Suite à cette sympathique visite, nous retrouvons Moustapha et rebelote pour le boulot sur Internet. Le soir, nous partons pour notre première soirée Mauritanienne direction le V.I.P. Une boîte de nuit ambiance dancefloor, afrobeat et avec coca-cola à foison. En effet, ici la consommation d’alcool est prohibée. Nous passons une excellente soirée.

Le 1er Août 2008 :

Matinée reposante avec sieste à rallonge dans l’hôtel du stade olympique. Aujourd’hui nous sommes Vendredi, ce qui équivaut à notre dimanche français. La vie tourne donc au ralenti et nous avec. En milieu d’après-midi, nous retournons dans le quartier d’El-Mina assister à un match de l’équipe féminine et rencontrer Ciré Ba, un personnage extraordinaire qui dévoue corps et âmes à la jeunesse de sa circonscription. « Papa », comme on l’appelle ici, a mis sur pied depuis 3 ans une équipe de football féminine avec l’aide d’un banquier du quartier. Comme il le dit lui-même, ce qu’il a entrepris, « c’est costaud ». Dans la République islamique de Mauritanie, le sport féminin n’est pas monnaie courante.

Jeunes joueurs d'El-Mina

Les stars du quartier

Le terrain de football, composé de sable gris et de deux cages est situé à cheval sur la piste de circulation. Les rares voitures traversent pendant le match, ce qui a déjà valu quelques accidents… Les lignes de touche sont composées par les habitations alentour et des fils électriques pendouillent à 5 mètres de hauteur. Nous assistons à un match filles contre garçons où ce sont les filles qui s’imposent 2 à 0. S’ensuit une interview très riche d’1h30 avec « papa ».

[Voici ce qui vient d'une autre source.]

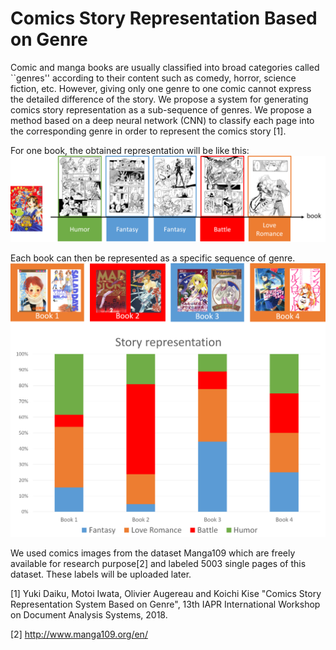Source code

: # Comics Story Representation Based on Genre

Comic and manga books are usually classified into broad categories called ``genres'' according to their content such as comedy, horror, science fiction, etc. However, giving only one genre to one comic cannot express the detailed difference of the story. We propose a system for generating comics story representation as a sub-sequence of genres. We propose a method based on a deep neural network (CNN) to classify each page into the corresponding genre in order to represent the comics story [1].

For one book, the obtained representation will be like this:
![Representation of the story for one book](Story.png)

Each book can then be represented as a specific sequence of genre. 
![Comparing the story for different books](Story2.png)

We used comics images from the dataset Manga109 which are freely available for research purpose[2] and labeled 5003 single pages of this dataset. These labels will be uploaded later.


[1] Yuki Daiku, Motoi Iwata, Olivier Augereau and Koichi Kise "Comics Story Representation System Based on Genre", 13th IAPR International Workshop on Document Analysis Systems, 2018.

[2] http://www.manga109.org/en/
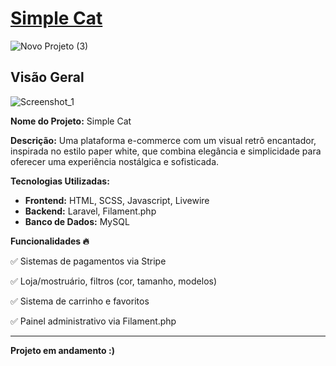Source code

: # [Simple Cat](https://simplecat.amanidev.com)

![Novo Projeto (3)](https://github.com/user-attachments/assets/76bcbaef-8e82-4978-b092-d5c316ee8002)

## Visão Geral
![Screenshot_1](https://github.com/user-attachments/assets/50ed9c91-e75e-4a52-88b9-0c7f0c4474c6)

**Nome do Projeto:** Simple Cat

**Descrição:** Uma plataforma e-commerce com um visual retrô encantador, inspirada no estilo paper white, que combina elegância e simplicidade para oferecer uma experiência nostálgica e sofisticada.

**Tecnologias Utilizadas:**
- **Frontend:** HTML, SCSS, Javascript, Livewire
- **Backend:** Laravel, Filament.php
- **Banco de Dados:** MySQL

**Funcionalidades 🔥**

✅ Sistemas de pagamentos via Stripe

✅ Loja/mostruário, filtros (cor, tamanho, modelos)

✅ Sistema de carrinho e favoritos

✅ Painel administrativo via Filament.php

---

**Projeto em andamento :)**
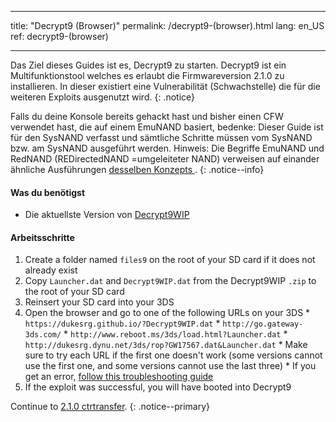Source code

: * * *

title: "Decrypt9 (Browser)" permalink: /decrypt9-(browser).html lang: en_US ref: decrypt9-(browser)

* * *

Das Ziel dieses Guides ist es, Decrypt9 zu starten. Decrypt9 ist ein Multifunktionstool welches es erlaubt die Firmwareversion 2.1.0 zu installieren. In dieser existiert eine Vulnerabilität (Schwachstelle) die für die weiteren Exploits ausgenutzt wird. {: .notice}

Falls du deine Konsole bereits gehackt hast und bisher einen CFW verwendet hast, die auf einem EmuNAND basiert, bedenke: Dieser Guide ist für den SysNAND verfasst und sämtliche Schritte müssen vom SysNAND bzw. am SysNAND ausgeführt werden. Hinweis: Die Begriffe EmuNAND und RedNAND (REDirectedNAND =umgeleiteter NAND) verweisen auf einander ähnliche Ausführungen [ desselben Konzepts ](http://3dbrew.org/wiki/NAND_Redirection). {: .notice--info}

#### Was du benötigst

* Die aktuellste Version von [Decrypt9WIP](https://github.com/d0k3/Decrypt9WIP/releases/)

#### Arbeitsschritte

  1. Create a folder named `files9` on the root of your SD card if it does not already exist
  2. Copy `Launcher.dat` and `Decrypt9WIP.dat` from the Decrypt9WIP `.zip` to the root of your SD card
  3. Reinsert your SD card into your 3DS
  4. Open the browser and go to one of the following URLs on your 3DS 
    * `https://dukesrg.github.io/?Decrypt9WIP.dat`
    * `http://go.gateway-3ds.com/`
    * `http://www.reboot.ms/3ds/load.html?Launcher.dat`
    * `http://dukesrg.dynu.net/3ds/rop?GW17567.dat&Launcher.dat`
    * Make sure to try each URL if the first one doesn't work (some versions cannot use the first one, and some versions cannot use the last three)
    * If you get an error, [follow this troubleshooting guide](troubleshooting#ts_browser)
  5. If the exploit was successful, you will have booted into Decrypt9

Continue to [2.1.0 ctrtransfer](2.1.0-ctrtransfer). {: .notice--primary}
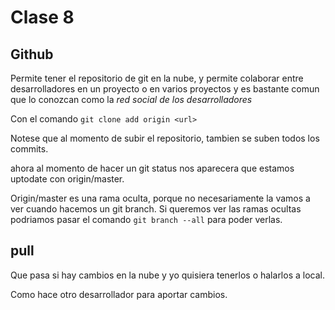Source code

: # Clase 8

## Github

Permite tener el repositorio de git en la nube, y permite colaborar entre desarrolladores en un proyecto o en varios proyectos y es bastante comun que lo conozcan como la *red social de los desarrolladores*

Con el comando `git clone add origin <url>`

Notese que al momento de subir el repositorio, tambien se suben todos los commits. 

ahora al momento de hacer un git status nos aparecera que estamos uptodate con origin/master.

Origin/master es una rama oculta, porque no necesariamente la vamos a ver cuando hacemos un git branch. Si queremos ver las ramas ocultas podriamos pasar el comando `git branch --all` para poder verlas.

## pull
Que pasa si hay cambios en la nube y yo quisiera tenerlos o halarlos a local.

Como hace otro desarrollador para aportar cambios.
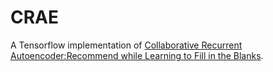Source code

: # CRAE
A Tensorflow implementation of [Collaborative Recurrent Autoencoder:Recommend while Learning to Fill in the Blanks](http://papers.nips.cc/paper/6163-collaborative-recurrent-autoencoder-recommend-while-learning-to-fill-in-the-blanks).

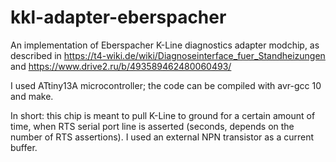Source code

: # kkl-adapter-eberspacher

An implementation of Eberspacher K-Line diagnostics adapter modchip, as described in
https://t4-wiki.de/wiki/Diagnoseinterface_fuer_Standheizungen and https://www.drive2.ru/b/493589462480060493/

I used ATtiny13A microcontroller; the code can be compiled with avr-gcc 10 and make.

In short: this chip is meant to pull K-Line to ground for a certain amount of time, when RTS serial port line is asserted 
(seconds, depends on the number of RTS assertions).
I used an external NPN transistor as a current buffer.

Le terrain de foot du quartier

Deuxième soirée Mauritanienne. Thomas, fatigué, se repose dans son lit à baldaquins-moustiquaires, tandis que Romain et Aurélien se dirigent au restaurant le Marisco, une adresse qui nous a été indiqué la veille. A l’entrée, nous rencontrons un couple de français, Gwen et Mathieu, qui ont ouvert il y a 3 mois des chambres d’hôtes sur la mer à 15 km de la capitale. Ils font partis des rares entrepreneurs travaillant dans le tourisme en Mauritanie et ce sont des toubabs (comprenez des blancs) comme la majorité des personnes qui investissent dans ce secteur. C’est dommage que peu de Mauritaniens prennent des initiatives, car le domaine du tourisme est en pleine expansion ici. Au fil de la discussion, Mathieu nous fait part de sa participation au challenge Sidi Mohamed Abass en tant que pyrotechnicien, il s’avère alors qu’il connaît bien Moustapha, heureuse coïncidence ! Son récit sur la réalisation du feu d’artifices, lors de la finale de la dernière édition, est riche et touchant. Lui, qui fut le maître d’œuvre de « milliers » de spectacles pyrotechniques, se souviendra at vitam aeternam de l’ambiance et de la réaction du public ce soir là. « J’ai failli en chialer » nous confie-t-il. Une preuve supplémentaire qui met en avant le caractère extraordinaire et unique de cet événement coordonné par Moustapha Mohamedou.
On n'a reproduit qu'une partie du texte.